Spheres pack hexagonally.

--
JHG

 

[rb1957]

as you've done your research I won't repeat what I've found (I suspect nothing new).

as the density does not depend on the diameter I suspect the counter-intuitive result that diameter doesn't affect this.

however, I'd've thought there was an impact with how many spheres you can place inside your cylinder's circular cross-section. It seems intuitive that smaller spheres leave less empty space around them, but they would also leave more spaces.

I suspect that using the smallest diameter you allow will give you the maximum weight. I suspect the problem is very difficult to solve exactly ... finding the maximum number of spheres that fill a cross-section is almost easy to do but not necessarily the maximum result; does the next layer of spheres sit on three or four or two (and the side of the cylinder) spheres ? does giving up a few spheres in the cross-section allow the next row to sit lower and so fill the space better ??

another day in paradise, or is paradise one day closer ?

 

[SnTMan]

Well, I'm kind of going out an a limb, but it seems the maximum density possible is about 74%.
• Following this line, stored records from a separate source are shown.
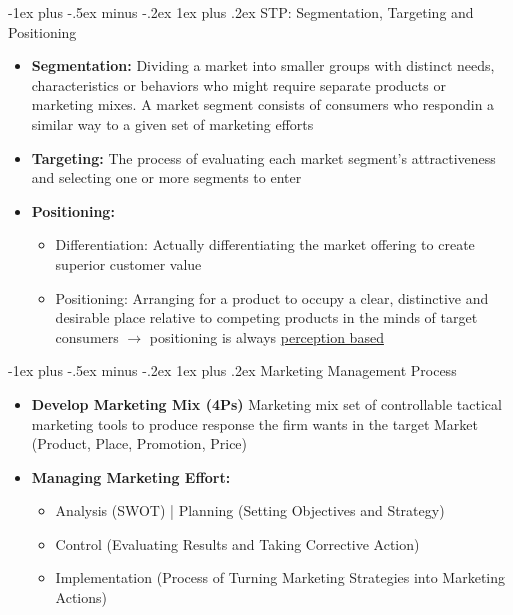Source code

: \documentclass[10pt,landscape]{article}
\makeatletter
\newcommand{\subsubsubsection}{\@startsection{subsubsection}{3}{0mm}%
                                {-1ex plus -.5ex minus -.2ex}%
                                {1ex plus .2ex}%
                                {\normalfont\scriptsize\bfseries}}
\makeatother
\begin{document}
\begin{multicols*}{3}
\subsubsubsection{STP: Segmentation, Targeting and Positioning}
\begin{itemize}[topsep=0pt,noitemsep,wide=0pt, leftmargin=\dimexpr{} + 2\relax]
    \item \textbf{Segmentation:} Dividing a market into smaller groups with distinct needs, characteristics or behaviors who might require separate products or marketing mixes. A market segment consists of consumers who respondin a similar way to a given set of marketing efforts
    \item \textbf{Targeting:} The process of evaluating each market segment's attractiveness and selecting one or more segments to enter
    \item \textbf{Positioning:}
    \begin{itemize}[topsep=0pt,noitemsep,wide=0pt, leftmargin=\dimexpr{} + 2\relax]
        \item Differentiation: Actually differentiating the market offering to create superior customer value
        \item Positioning: Arranging for a product to occupy a clear, distinctive and desirable place relative to competing products in the minds of target consumers $\rightarrow$ positioning is always \underline{perception based}
    \end{itemize}
\end{itemize}

\subsubsubsection{Marketing Management Process}
\begin{itemize}[topsep=0pt,noitemsep,wide=0pt, leftmargin=\dimexpr{} + 2\relax]
    \item \textbf{Develop Marketing Mix (4Ps)} Marketing mix set of controllable tactical marketing tools to produce response the firm wants in the target Market (Product, Place, Promotion, Price)
    \item \textbf{Managing Marketing Effort:} 
    \begin{multicols}{2}
        \begin{itemize}[topsep=0pt,noitemsep,wide=0pt, leftmargin=\dimexpr{} + 2\relax]
            \item Analysis (SWOT) | Planning (Setting Objectives and Strategy)
            \item Control (Evaluating Results and Taking Corrective Action)
            \columnbreak
            \item Implementation (Process of Turning Marketing Strategies into Marketing Actions)
        \end{itemize}
    \end{multicols}
\end{itemize}


\end{multicols*}
\end{document}
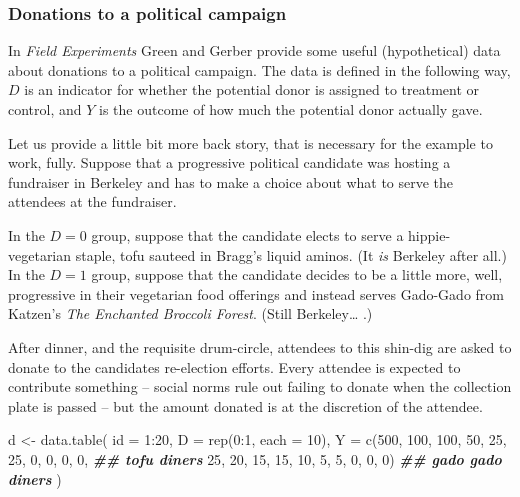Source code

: \documentclass[
]{article}
\newenvironment{Shaded}{\begin{snugshade}}{\end{snugshade}}
\newcommand{\AttributeTok}[1]{\textcolor[rgb]{0.77,0.63,0.00}{#1}}
\newcommand{\DecValTok}[1]{\textcolor[rgb]{0.00,0.00,0.81}{#1}}
\newcommand{\DocumentationTok}[1]{\textcolor[rgb]{0.56,0.35,0.01}{\textbf{\textit{#1}}}}
\newcommand{\FunctionTok}[1]{\textcolor[rgb]{0.00,0.00,0.00}{#1}}
\newcommand{\NormalTok}[1]{#1}
\newcommand{\OtherTok}[1]{\textcolor[rgb]{0.56,0.35,0.01}{#1}}
\newcommand{\SpecialCharTok}[1]{\textcolor[rgb]{0.00,0.00,0.00}{#1}}
\begin{document}
\hypertarget{donations-to-a-political-campaign}{%
\subsubsection{Donations to a political campaign}\label{donations-to-a-political-campaign}}

In \emph{Field Experiments} Green and Gerber provide some useful (hypothetical) data about donations to a political campaign. The data is defined in the following way, \(D\) is an indicator for whether the potential donor is assigned to treatment or control, and \(Y\) is the outcome of how much the potential donor actually gave.

Let us provide a little bit more back story, that is necessary for the example to work, fully. Suppose that a progressive political candidate was hosting a fundraiser in Berkeley and has to make a choice about what to serve the attendees at the fundraiser.

In the \(D = 0\) group, suppose that the candidate elects to serve a hippie-vegetarian staple, tofu sauteed in Bragg's liquid aminos. (It \emph{is} Berkeley after all.) In the \(D=1\) group, suppose that the candidate decides to be a little more, well, progressive in their vegetarian food offerings and instead serves Gado-Gado from Katzen's \emph{The Enchanted Broccoli Forest}. (Still Berkeley\ldots{} .)

After dinner, and the requisite drum-circle, attendees to this shin-dig are asked to donate to the candidates re-election efforts. Every attendee is expected to contribute something -- social norms rule out failing to donate when the collection plate is passed -- but the amount donated is at the discretion of the attendee.

\begin{Shaded}
\begin{Highlighting}[]
\NormalTok{d }\OtherTok{\textless{}{-}} \FunctionTok{data.table}\NormalTok{(}
  \AttributeTok{id =} \DecValTok{1}\SpecialCharTok{:}\DecValTok{20}\NormalTok{, }
  \AttributeTok{D  =} \FunctionTok{rep}\NormalTok{(}\DecValTok{0}\SpecialCharTok{:}\DecValTok{1}\NormalTok{, }\AttributeTok{each =} \DecValTok{10}\NormalTok{), }
  \AttributeTok{Y =} \FunctionTok{c}\NormalTok{(}\DecValTok{500}\NormalTok{, }\DecValTok{100}\NormalTok{, }\DecValTok{100}\NormalTok{, }\DecValTok{50}\NormalTok{, }\DecValTok{25}\NormalTok{, }\DecValTok{25}\NormalTok{, }\DecValTok{0}\NormalTok{, }\DecValTok{0}\NormalTok{, }\DecValTok{0}\NormalTok{, }\DecValTok{0}\NormalTok{, }\DocumentationTok{\#\# tofu diners}
        \DecValTok{25}\NormalTok{,  }\DecValTok{20}\NormalTok{,  }\DecValTok{15}\NormalTok{,  }\DecValTok{15}\NormalTok{, }\DecValTok{10}\NormalTok{, }\DecValTok{5}\NormalTok{,  }\DecValTok{5}\NormalTok{, }\DecValTok{0}\NormalTok{, }\DecValTok{0}\NormalTok{, }\DecValTok{0}\NormalTok{)  }\DocumentationTok{\#\# gado gado diners}
\NormalTok{)}
\end{Highlighting}
\end{Shaded}
\end{document}
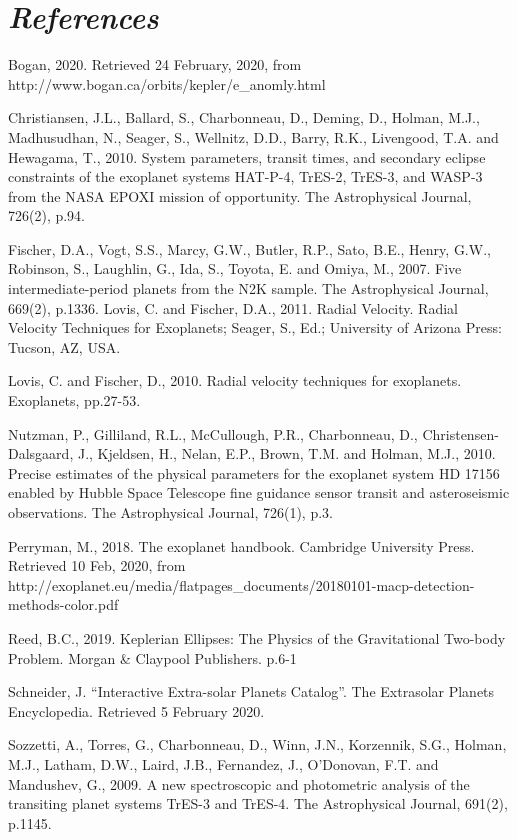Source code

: \documentclass[11pt]{article}
\begin{document}
    \hypertarget{references}{%
\section*{\texorpdfstring{\emph{References}}{References}}\label{references}}


Bogan, 2020. Retrieved 24 February, 2020, from
http://www.bogan.ca/orbits/kepler/e\_anomly.html

Christiansen, J.L., Ballard, S., Charbonneau, D., Deming, D., Holman,
M.J., Madhusudhan, N., Seager, S., Wellnitz, D.D., Barry, R.K.,
Livengood, T.A. and Hewagama, T., 2010. System parameters, transit
times, and secondary eclipse constraints of the exoplanet systems
HAT-P-4, TrES-2, TrES-3, and WASP-3 from the NASA EPOXI mission of
opportunity. The Astrophysical Journal, 726(2), p.94.

Fischer, D.A., Vogt, S.S., Marcy, G.W., Butler, R.P., Sato, B.E., Henry,
G.W., Robinson, S., Laughlin, G., Ida, S., Toyota, E. and Omiya, M.,
2007. Five intermediate-period planets from the N2K sample. The
Astrophysical Journal, 669(2), p.1336. Lovis, C. and Fischer, D.A.,
2011. Radial Velocity. Radial Velocity Techniques for Exoplanets;
Seager, S., Ed.; University of Arizona Press: Tucson, AZ, USA.

Lovis, C. and Fischer, D., 2010. Radial velocity techniques for
exoplanets. Exoplanets, pp.27-53.

Nutzman, P., Gilliland, R.L., McCullough, P.R., Charbonneau, D.,
Christensen-Dalsgaard, J., Kjeldsen, H., Nelan, E.P., Brown, T.M. and
Holman, M.J., 2010. Precise estimates of the physical parameters for the
exoplanet system HD 17156 enabled by Hubble Space Telescope fine
guidance sensor transit and asteroseismic observations. The
Astrophysical Journal, 726(1), p.3.

Perryman, M., 2018. The exoplanet handbook. Cambridge University Press.
Retrieved 10 Feb, 2020, from
http://exoplanet.eu/media/flatpages\_documents/20180101-macp-detection-methods-color.pdf

Reed, B.C., 2019. Keplerian Ellipses: The Physics of the Gravitational
Two-body Problem. Morgan \& Claypool Publishers. p.6-1

Schneider, J. ``Interactive Extra-solar Planets Catalog''. The
Extrasolar Planets Encyclopedia. Retrieved 5 February 2020.

Sozzetti, A., Torres, G., Charbonneau, D., Winn, J.N., Korzennik, S.G.,
Holman, M.J., Latham, D.W., Laird, J.B., Fernandez, J., O'Donovan, F.T.
and Mandushev, G., 2009. A new spectroscopic and photometric analysis of
the transiting planet systems TrES-3 and TrES-4. The Astrophysical
Journal, 691(2), p.1145.
\end{document}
Apparently independent of sphere radius, unless I'm missing something (highly possible).

It seems your task then is to, using the theoretical max density, determine if the weight of your fixed volume cylinder is adequate, and to identify the smallest sphere diameter acceptable.

Regards,

Mike

The problem with sloppy work is that the supply FAR EXCEEDS the demand

 

[rb1957]

I suspect that that estimate is high. It doesn't seem to account for the finite limits of the problem ... fitting into the cylinder.
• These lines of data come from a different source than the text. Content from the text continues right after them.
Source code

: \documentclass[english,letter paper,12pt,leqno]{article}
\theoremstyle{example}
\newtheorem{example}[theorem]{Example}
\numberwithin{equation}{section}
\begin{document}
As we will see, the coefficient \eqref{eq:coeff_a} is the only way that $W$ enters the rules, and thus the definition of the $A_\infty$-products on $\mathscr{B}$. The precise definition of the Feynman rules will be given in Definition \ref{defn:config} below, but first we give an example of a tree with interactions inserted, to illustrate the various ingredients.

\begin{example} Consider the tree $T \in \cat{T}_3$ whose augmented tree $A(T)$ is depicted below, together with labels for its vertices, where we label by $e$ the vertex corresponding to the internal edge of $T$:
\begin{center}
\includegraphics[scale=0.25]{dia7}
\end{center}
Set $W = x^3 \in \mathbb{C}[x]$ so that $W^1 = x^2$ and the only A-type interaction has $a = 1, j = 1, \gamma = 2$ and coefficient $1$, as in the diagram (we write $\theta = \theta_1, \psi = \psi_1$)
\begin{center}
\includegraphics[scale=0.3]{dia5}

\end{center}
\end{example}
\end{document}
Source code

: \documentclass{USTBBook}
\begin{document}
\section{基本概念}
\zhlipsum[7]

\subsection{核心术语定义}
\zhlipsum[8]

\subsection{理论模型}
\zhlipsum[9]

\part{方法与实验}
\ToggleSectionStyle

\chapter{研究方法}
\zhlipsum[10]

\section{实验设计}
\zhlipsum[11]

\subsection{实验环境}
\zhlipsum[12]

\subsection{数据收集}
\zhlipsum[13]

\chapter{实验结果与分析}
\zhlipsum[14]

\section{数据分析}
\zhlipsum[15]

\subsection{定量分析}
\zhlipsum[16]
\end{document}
I reckon if you used that to calculate a number of balls, then melted those balls and poured that into the cylinder, that there would be space left over ... ie you can fit more lead atoms into the cylinder than you can lead spheres.

another day in paradise, or is paradise one day closer ?

 

[IRstuff]

These might help.

https://arxiv.org/pdf/1203.3373.pdf

http://www.scielo.org.mx/pdf/rmfe/v61n1/v61n1a5.pdf

http://demonstrations.wolfram.com/PackingSpheresIntoAThinCylinder/

The 74% case is very ideal, and requires spheres that have no friction, so you can shake and roll them about. The first paper basically puts the packing density on the order of 50% for large spheres, relative to the cylinder diameter.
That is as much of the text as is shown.